著者:酒井あゆみ 出版社:河出書房新社 発行年:2010年 本体価格:550円
 需要と供給のミスマッチ。ということで言えば、この著者が指摘するように、いわゆる風俗産業はデフレ状態に陥っている。需要がだんだん減少傾向にあるにもかかわらず、供給が逓増状態に。その結果、過当競争状態となり価格が低減していく。「表」の産業と「裏」の産業とは関係ないようでやはり密接な関係にある。「表」が不景気であれば、生活必需品以外の消費は先細りになる。したがって、「裏」の産業の売上高も激減するという次第。で、やはり指摘されているのは「心」の問題。

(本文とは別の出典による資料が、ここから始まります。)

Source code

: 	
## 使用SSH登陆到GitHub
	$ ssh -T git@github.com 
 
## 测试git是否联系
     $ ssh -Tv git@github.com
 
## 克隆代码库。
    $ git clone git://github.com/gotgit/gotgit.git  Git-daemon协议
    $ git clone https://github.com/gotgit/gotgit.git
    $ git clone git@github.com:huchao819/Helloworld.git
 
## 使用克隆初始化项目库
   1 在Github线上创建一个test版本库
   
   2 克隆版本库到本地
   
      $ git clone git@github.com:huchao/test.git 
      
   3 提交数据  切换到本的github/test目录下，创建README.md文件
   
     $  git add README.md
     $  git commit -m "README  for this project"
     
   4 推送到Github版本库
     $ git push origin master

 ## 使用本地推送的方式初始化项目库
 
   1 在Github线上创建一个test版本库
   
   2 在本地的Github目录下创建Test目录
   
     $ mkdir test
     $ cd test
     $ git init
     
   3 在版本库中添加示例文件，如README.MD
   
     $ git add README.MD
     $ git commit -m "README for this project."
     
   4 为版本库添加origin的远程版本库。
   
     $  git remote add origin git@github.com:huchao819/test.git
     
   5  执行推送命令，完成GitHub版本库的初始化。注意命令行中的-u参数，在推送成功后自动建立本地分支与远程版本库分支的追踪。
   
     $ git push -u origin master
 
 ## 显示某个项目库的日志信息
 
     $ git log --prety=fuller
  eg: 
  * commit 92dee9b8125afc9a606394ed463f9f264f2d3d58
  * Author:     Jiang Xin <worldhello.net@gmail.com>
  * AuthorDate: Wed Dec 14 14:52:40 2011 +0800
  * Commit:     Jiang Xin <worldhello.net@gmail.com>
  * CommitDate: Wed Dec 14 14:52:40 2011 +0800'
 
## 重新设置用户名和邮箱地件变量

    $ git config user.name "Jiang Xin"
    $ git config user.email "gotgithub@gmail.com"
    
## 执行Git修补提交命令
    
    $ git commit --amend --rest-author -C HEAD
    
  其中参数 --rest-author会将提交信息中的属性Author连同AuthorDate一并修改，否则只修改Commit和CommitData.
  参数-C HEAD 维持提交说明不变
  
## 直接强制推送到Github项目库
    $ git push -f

 身体の問題ではなく、メンタルケアの問題に言及しているのはやはり筆者自身が種々の風俗を経験してきたせいか。「入店して2週間もすれば自分自身のランキングを思い知る」という資本主義の原則が厳しい。男性にはそういう露骨な「人間=商品価値」という局面に陥るのはレアケースだと思うが(もちろん商品価値を思い知るという事態はリストラや転職などのときにはまた思い知るし、男性にだって売春はありうるが)、風貌や性格などにまで人気ランキングがつくというのはちょっと想像しにくい。だが、入店した段階でお店の待遇やランキングがすぱっと出てしまうというのは、偏差値社会以上に「心」に悪影響を及ぼすのだろう。後味の悪さは著者の文章から想像するしかないのだけれど、感覚の「くるい」や生活基盤の不安定さは、人間の心に悪い影響はあってもいい影響はやはりないと思うな…。この本、自分なりの位置づけで解釈すると、「マーケティング」って個人レベルで展開するのは無理があるし、メンタルヘルスにも悪いっていうことになりそうな。で、けっして自分自身の人生と無関係に別の人生が流れているわけじゃないっていう微妙な世界観になりそうな…。単純な「理論」で割り切れるものじゃないが、「お金」と「性」というどっちも底が見えない難しい世界に同時に直面した人間は、やはりどこか壊れていく宿命にあるのかもしれない。